US Plans Will Not Penalise Banks in Swaps Investigation
The US Department of Justice is not planning to hit some of the world's biggest banks with penalties - even if they tried to prevent competitors entering the credit default swaps market.
According to unnamed sources cited by the Wall Street Journal, the DoJ is close to wrapping up its investigation into some of the world's biggest banks after raking over thousands of pieces of CDS-related trading data, messages, emails and documents.
The sources say that the DoJ is not planning to hit the banks with financial penalties because it believes the alleged anti-competitive conduct have been remedied.
A CDS is a contract allowing investors to reduce or eliminate the risk that a borrower will default on a loan or a bond.
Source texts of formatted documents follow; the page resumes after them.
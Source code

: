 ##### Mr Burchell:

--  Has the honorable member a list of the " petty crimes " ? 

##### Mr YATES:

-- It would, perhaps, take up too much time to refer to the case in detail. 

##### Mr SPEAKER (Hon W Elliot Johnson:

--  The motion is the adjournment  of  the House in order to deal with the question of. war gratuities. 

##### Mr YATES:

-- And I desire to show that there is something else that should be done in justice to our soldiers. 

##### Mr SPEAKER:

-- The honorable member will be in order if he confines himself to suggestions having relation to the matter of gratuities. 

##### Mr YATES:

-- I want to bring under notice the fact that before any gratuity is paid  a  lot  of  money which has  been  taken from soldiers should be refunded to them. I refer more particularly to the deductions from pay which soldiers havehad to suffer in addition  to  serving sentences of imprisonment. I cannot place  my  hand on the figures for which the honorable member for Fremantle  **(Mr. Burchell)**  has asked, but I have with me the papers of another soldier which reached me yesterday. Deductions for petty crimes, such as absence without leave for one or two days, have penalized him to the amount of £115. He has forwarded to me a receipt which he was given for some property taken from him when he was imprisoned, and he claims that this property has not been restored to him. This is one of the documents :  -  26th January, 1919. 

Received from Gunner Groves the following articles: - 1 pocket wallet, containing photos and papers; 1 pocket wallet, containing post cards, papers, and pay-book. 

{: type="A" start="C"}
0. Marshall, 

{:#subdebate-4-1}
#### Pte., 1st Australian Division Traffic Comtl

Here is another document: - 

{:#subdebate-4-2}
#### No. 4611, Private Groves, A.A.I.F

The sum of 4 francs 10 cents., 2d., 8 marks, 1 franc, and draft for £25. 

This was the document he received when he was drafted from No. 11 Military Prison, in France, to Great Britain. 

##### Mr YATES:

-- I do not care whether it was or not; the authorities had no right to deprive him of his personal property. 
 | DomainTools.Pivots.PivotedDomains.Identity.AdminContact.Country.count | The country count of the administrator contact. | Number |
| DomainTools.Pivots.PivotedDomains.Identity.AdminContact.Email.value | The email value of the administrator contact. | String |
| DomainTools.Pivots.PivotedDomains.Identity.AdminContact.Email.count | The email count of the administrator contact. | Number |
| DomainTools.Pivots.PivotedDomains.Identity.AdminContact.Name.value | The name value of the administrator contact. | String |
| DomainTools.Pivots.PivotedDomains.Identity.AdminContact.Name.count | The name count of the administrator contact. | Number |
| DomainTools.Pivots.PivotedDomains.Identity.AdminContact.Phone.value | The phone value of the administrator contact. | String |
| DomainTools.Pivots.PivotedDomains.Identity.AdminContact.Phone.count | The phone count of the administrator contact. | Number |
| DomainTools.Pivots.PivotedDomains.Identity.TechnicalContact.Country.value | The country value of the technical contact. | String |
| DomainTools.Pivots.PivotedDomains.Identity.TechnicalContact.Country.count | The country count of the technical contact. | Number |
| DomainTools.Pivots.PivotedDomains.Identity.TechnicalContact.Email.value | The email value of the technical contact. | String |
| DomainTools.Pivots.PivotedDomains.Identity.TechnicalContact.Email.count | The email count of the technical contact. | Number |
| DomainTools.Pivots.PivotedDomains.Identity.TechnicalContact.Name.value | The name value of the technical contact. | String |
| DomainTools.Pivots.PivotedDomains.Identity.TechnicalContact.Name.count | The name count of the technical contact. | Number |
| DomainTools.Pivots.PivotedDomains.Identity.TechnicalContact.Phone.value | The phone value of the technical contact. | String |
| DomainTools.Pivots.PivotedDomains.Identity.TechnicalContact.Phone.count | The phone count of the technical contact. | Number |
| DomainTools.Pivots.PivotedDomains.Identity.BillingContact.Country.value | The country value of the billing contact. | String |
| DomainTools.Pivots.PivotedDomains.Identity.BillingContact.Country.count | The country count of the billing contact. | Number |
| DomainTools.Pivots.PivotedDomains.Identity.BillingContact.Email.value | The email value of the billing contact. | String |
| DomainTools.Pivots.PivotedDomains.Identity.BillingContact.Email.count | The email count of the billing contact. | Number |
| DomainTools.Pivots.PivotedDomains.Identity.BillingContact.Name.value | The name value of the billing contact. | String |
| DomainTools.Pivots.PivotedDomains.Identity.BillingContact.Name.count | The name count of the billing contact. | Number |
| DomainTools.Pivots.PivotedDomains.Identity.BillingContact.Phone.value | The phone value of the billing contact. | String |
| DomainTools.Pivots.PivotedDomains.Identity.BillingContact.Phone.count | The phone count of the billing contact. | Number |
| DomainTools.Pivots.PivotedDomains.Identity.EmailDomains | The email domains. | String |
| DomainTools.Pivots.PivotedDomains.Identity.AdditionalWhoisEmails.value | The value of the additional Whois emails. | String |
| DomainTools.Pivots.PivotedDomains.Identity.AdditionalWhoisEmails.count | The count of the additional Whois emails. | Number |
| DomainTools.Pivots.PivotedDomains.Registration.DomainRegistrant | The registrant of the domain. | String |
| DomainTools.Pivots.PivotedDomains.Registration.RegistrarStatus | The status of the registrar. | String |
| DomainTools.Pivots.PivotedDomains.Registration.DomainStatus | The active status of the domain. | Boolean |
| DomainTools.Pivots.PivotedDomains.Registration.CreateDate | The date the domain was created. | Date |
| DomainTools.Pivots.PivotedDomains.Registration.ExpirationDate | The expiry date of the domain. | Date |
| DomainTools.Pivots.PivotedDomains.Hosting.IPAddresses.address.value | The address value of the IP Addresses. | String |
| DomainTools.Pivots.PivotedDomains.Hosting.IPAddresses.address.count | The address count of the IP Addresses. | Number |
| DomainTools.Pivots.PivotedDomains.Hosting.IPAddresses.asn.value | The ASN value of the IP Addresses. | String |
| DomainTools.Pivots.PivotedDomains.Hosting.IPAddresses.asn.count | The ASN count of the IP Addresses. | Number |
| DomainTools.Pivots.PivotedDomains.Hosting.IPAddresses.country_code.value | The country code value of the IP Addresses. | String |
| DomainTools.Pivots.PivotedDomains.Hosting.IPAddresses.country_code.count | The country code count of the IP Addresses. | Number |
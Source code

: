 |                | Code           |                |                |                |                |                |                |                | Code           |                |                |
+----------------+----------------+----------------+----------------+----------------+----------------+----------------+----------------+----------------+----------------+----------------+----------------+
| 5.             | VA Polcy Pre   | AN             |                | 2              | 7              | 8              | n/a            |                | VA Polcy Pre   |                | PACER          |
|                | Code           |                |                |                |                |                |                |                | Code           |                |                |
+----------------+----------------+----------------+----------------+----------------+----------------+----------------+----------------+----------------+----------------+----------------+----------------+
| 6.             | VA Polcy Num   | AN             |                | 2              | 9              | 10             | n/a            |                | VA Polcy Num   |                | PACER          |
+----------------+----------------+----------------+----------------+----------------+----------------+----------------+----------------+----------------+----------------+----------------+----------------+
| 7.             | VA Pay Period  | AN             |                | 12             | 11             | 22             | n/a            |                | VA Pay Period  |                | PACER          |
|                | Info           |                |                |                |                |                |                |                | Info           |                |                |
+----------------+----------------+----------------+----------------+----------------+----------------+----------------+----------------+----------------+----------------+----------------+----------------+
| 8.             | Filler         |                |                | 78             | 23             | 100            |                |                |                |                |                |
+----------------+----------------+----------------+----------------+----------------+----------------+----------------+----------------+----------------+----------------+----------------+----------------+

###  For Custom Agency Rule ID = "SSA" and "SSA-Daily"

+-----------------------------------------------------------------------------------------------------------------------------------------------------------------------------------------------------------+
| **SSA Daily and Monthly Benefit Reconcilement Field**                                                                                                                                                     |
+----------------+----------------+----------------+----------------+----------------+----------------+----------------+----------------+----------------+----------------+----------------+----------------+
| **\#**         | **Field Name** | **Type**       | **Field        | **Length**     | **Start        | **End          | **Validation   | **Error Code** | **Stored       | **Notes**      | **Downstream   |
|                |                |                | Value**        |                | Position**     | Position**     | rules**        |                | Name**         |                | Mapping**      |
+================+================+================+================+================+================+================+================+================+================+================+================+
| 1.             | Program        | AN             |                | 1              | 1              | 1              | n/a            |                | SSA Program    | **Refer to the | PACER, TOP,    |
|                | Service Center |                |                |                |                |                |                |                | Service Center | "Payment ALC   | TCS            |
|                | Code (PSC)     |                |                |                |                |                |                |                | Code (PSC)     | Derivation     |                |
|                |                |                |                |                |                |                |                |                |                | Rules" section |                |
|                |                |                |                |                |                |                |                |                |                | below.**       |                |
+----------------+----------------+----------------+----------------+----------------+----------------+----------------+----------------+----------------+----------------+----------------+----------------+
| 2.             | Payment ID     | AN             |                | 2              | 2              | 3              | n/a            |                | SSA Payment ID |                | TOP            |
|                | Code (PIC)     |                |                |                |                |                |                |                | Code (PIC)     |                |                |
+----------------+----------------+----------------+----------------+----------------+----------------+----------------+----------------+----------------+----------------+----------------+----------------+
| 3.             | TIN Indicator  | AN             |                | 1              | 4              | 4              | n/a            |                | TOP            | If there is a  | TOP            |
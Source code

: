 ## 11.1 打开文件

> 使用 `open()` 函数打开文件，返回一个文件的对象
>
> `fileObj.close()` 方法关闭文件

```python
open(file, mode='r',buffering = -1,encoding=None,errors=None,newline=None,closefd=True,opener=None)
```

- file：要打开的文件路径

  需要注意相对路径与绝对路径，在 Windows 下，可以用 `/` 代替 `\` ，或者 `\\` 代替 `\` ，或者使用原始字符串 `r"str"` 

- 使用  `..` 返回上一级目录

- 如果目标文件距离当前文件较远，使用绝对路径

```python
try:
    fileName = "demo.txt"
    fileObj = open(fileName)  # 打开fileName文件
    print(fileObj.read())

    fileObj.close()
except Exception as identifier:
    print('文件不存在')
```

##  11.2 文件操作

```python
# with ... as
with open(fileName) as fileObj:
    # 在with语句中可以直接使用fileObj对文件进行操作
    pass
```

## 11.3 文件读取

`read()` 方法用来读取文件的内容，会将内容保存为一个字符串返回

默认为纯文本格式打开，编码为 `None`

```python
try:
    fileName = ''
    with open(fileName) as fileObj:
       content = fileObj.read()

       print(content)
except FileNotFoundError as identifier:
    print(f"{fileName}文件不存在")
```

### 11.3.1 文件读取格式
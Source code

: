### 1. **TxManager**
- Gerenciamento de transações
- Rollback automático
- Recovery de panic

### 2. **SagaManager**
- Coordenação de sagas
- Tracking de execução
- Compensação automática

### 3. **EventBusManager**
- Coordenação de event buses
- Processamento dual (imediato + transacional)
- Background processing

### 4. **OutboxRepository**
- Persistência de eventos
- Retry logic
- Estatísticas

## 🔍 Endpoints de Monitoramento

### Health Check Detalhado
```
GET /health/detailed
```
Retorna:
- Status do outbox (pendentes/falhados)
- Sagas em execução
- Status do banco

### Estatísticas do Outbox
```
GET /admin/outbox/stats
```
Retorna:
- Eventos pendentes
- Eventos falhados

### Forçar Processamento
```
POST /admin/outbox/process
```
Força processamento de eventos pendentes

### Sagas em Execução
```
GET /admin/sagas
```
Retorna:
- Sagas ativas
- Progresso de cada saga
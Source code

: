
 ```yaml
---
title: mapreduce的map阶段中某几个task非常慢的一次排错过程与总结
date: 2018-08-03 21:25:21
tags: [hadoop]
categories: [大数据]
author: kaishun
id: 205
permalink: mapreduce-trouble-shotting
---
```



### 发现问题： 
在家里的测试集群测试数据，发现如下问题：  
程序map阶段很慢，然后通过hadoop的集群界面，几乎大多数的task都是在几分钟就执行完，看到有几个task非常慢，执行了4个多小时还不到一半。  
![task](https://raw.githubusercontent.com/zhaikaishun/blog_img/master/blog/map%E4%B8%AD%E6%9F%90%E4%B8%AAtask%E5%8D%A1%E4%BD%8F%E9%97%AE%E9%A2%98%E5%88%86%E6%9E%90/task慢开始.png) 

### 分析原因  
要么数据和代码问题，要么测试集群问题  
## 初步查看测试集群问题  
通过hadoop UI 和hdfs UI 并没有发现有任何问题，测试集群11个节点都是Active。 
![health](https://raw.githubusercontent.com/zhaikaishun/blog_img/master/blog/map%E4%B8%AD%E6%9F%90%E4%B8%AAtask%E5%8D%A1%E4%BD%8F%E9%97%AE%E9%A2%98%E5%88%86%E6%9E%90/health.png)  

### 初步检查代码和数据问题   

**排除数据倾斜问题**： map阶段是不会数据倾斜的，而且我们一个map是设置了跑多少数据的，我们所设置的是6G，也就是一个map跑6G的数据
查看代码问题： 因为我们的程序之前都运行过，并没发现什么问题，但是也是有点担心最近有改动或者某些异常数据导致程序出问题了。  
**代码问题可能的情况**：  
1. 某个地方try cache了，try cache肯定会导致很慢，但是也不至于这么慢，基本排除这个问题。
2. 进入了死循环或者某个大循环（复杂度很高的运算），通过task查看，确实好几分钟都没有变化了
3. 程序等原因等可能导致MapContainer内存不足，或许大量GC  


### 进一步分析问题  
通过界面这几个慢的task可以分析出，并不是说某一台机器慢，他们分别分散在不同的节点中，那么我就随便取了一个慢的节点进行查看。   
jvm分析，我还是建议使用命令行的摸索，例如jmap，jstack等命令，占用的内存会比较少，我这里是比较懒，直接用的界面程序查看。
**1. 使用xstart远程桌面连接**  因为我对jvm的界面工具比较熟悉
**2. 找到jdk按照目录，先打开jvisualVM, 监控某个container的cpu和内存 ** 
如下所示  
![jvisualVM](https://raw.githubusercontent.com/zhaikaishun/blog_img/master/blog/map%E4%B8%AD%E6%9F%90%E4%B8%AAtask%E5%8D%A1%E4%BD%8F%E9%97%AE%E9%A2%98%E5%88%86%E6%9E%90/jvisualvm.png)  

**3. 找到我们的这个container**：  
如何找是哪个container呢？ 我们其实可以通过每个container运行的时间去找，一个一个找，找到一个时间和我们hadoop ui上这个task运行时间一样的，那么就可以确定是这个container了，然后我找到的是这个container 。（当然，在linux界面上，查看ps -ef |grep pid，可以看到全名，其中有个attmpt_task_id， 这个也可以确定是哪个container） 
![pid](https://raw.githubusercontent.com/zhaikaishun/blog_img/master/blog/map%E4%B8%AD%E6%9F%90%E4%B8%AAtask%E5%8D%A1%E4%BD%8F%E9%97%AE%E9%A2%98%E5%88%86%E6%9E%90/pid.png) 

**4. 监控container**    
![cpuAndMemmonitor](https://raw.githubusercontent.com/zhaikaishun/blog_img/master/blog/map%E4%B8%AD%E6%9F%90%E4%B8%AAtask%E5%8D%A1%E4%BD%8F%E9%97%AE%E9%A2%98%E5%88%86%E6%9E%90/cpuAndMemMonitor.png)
The multi-trillion dollar CDS sector is usually traded on the over-the-counter (OTC) market, which means that contracts are negotiated privately and bilaterally rather than traded on exchanges.
The DoJ probe was said to have focused on a small number of CDS traders who conducted most of their business over the phone rather than via computer technology that records and distributes prices.
EU Investigations
The EU is investigating over a dozen banks over the same allegations.
The banks under investigation by the Commission are Bank of America Merrill Lynch, Barclays, Bear Stearns (now part of JP Morgan), BNP Paribas, Citigroup, Credit Suisse, Deutsche Bank, Goldman Sachs, HSBC, JP Morgan, Morgan Stanley, UBS and the Royal Bank of Scotland.
The EU suspects the banks involved may "may have breached EU antitrust rules that prohibit anticompetitive agreements" in the CDS market.
Two bodies connected to them, financial data firm Markit and the International Swaps and Derivatives Associations (Isda), have also been dragged into the probe, which is covering a time period of 2006 to 2009.